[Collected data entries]
------------------------

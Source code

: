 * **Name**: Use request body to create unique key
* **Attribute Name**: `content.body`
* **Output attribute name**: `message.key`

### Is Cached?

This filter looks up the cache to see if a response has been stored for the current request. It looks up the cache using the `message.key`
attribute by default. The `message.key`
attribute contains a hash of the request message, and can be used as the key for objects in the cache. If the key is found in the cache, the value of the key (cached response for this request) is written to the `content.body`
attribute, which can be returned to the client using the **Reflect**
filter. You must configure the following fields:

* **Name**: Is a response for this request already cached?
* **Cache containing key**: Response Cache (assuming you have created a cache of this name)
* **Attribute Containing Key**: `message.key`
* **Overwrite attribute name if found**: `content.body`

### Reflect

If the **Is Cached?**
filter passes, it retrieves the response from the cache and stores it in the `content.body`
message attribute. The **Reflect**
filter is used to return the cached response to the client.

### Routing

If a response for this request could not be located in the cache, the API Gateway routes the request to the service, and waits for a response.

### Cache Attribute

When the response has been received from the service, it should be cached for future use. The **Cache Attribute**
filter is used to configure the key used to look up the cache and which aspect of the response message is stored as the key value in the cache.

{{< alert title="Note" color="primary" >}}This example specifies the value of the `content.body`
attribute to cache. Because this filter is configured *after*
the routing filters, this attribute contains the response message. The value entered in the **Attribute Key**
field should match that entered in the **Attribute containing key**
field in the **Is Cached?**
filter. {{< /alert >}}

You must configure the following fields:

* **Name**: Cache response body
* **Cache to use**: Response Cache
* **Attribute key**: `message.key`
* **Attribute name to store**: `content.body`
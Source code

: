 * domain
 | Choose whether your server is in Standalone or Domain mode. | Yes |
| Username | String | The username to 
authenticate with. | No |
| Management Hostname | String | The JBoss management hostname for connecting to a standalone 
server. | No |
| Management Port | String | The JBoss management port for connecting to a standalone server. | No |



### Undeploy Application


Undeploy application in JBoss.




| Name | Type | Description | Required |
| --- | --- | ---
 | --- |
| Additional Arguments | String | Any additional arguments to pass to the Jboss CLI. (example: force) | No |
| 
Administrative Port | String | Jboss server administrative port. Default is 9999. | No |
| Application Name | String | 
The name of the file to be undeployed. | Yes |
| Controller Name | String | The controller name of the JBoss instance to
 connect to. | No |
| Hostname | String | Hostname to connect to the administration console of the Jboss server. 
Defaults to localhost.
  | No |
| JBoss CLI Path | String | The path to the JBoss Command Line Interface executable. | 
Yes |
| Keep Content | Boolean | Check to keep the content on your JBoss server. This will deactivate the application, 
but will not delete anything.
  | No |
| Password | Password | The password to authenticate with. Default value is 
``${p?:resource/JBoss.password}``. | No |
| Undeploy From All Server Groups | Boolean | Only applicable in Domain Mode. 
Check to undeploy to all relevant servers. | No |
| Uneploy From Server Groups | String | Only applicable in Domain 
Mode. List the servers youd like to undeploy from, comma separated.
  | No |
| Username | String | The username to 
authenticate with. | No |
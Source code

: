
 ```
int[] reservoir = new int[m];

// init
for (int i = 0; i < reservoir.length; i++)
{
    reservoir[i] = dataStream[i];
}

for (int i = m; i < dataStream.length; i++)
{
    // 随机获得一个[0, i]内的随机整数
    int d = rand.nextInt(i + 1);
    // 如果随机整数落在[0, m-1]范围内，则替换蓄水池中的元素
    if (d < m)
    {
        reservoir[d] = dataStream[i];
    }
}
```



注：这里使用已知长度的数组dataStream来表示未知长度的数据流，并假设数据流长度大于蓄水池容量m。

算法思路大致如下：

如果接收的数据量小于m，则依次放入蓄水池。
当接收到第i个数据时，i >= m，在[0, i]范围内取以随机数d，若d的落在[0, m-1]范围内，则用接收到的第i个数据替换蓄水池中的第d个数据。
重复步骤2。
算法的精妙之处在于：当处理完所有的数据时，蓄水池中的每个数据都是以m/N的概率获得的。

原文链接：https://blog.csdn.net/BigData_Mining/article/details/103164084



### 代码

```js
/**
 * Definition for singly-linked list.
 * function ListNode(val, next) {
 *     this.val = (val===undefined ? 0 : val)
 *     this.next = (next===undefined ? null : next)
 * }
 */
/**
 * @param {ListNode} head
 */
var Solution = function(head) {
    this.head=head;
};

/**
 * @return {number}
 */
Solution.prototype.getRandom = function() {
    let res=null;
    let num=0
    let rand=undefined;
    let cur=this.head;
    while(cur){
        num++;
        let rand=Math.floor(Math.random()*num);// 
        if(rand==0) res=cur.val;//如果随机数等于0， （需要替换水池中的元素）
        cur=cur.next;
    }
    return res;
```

------------------------

### Task prompt
Look through the entries and find each line that has the string "ListNode". Copy those lines.

### Answer for this exercise
 * function ListNode(val, next) {
 * @param {ListNode} head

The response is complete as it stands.